Jacob Gehman’s review published on Letterboxd:
Avatar is fine. Edit it to down to an hour and forty-five minutes, and it'd have enough story to be interesting. However, it's two hours and forty-some minutes, giving it approximately an hour's worth of surplus.
This extra hour could have been used for good--they could have used it to build characters, relationships, conflict. But they didn't. So instead Avatar is a behemoth almost-three-hours long movie with a so-so storyline, cardboard characters, and made-for-tv relationships.
Objectively, Avatar is a bad movie.
What I feel like the producers of Avatar were banking on is the special effects dazzling audiences. Which perhaps explains this extra hour of nothing within Avatar's runtime. It just feels like one, long tech demo, while the boundaries of mid-to-late 2000's CGI is taken to the breaking point.
Avatar is a movie that is, in many ways, utterly beautiful on screen. The best moments are those where the characters step back and the camera just swoops through the alien world, taking in the strange foliage, the odd animals, the sparkles and breaths that have been created to give the world its shimmer.
And I, for as much as I want to lean on my critical druthers, am dazzled by the beauty.

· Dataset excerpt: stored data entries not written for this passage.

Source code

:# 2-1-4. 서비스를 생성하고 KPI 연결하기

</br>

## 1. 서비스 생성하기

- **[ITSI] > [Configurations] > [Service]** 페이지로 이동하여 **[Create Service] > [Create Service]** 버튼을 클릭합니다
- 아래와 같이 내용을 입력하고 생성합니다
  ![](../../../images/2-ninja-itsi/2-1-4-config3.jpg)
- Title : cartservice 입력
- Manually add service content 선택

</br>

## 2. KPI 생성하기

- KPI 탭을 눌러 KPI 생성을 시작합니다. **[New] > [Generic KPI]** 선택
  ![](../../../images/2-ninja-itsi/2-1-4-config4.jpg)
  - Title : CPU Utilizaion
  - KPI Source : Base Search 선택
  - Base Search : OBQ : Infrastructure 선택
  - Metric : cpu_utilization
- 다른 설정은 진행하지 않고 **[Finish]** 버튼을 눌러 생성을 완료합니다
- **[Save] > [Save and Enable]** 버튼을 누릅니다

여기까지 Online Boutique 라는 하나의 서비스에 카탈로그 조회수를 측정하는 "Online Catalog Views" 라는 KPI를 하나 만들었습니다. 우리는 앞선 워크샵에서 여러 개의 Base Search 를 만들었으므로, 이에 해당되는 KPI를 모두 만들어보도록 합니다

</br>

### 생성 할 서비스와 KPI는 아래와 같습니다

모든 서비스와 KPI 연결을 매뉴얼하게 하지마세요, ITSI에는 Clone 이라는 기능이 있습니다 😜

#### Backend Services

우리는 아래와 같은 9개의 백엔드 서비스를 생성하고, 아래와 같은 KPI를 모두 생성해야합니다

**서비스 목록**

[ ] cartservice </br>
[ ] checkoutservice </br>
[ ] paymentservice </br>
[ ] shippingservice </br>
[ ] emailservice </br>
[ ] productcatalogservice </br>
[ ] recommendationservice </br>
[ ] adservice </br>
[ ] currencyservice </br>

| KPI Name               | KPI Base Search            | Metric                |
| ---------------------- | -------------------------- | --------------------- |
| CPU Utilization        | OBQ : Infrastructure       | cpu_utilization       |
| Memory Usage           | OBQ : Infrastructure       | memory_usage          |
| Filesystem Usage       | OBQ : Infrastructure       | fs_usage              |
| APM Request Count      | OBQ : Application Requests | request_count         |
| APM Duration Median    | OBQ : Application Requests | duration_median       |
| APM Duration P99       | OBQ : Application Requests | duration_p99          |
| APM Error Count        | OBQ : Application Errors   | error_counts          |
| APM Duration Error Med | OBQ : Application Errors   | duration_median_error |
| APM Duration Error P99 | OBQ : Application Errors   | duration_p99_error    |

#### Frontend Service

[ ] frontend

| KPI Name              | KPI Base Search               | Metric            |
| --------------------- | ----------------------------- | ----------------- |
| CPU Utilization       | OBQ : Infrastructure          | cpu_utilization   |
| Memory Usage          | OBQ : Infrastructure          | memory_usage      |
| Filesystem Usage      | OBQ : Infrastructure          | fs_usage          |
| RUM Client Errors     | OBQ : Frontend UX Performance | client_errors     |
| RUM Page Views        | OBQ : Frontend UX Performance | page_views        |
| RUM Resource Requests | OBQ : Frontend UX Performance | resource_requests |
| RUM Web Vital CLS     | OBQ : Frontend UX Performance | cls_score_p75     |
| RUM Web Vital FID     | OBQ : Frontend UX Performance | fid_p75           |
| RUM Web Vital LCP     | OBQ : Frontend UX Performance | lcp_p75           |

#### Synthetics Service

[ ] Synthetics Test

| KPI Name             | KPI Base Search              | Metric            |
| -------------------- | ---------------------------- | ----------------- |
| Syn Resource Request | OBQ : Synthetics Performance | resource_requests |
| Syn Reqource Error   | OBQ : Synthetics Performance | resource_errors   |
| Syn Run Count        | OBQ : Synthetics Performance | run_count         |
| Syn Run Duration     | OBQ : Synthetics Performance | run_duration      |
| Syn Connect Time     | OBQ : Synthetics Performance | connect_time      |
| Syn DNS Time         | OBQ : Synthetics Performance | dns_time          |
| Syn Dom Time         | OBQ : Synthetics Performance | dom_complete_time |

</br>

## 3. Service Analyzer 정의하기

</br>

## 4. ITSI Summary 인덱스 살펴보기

But beauty is no replacement for narrative. Beauty can't create characters. Beauty doesn't build relationships. Beauty doesn't cause conflict. These are all things that take development within the narrative. And here they're just splashed on the screen without much thought. It's like they followed a checklist of when things happen in a movie and wanted the audience to just accept that.
The sad thing is that, even though Avatar is only six years old at this point, it still feels like it was made a few years too early. The animation of the alien bodies are a bit stiff and flat-looking. Considering the leaps forward that animation has been taking over the last few years, even waiting several would have given the filmmakers the tools needed to get them looking much better.
But while that's a strike against Avatar, the real problems are those mentioned about the narrative. And the length. The length compounds the narrative problems, and the narrative compounds the length problems.
Avatar is worth watching if you want a tech demo and have a whole lot of time to burn.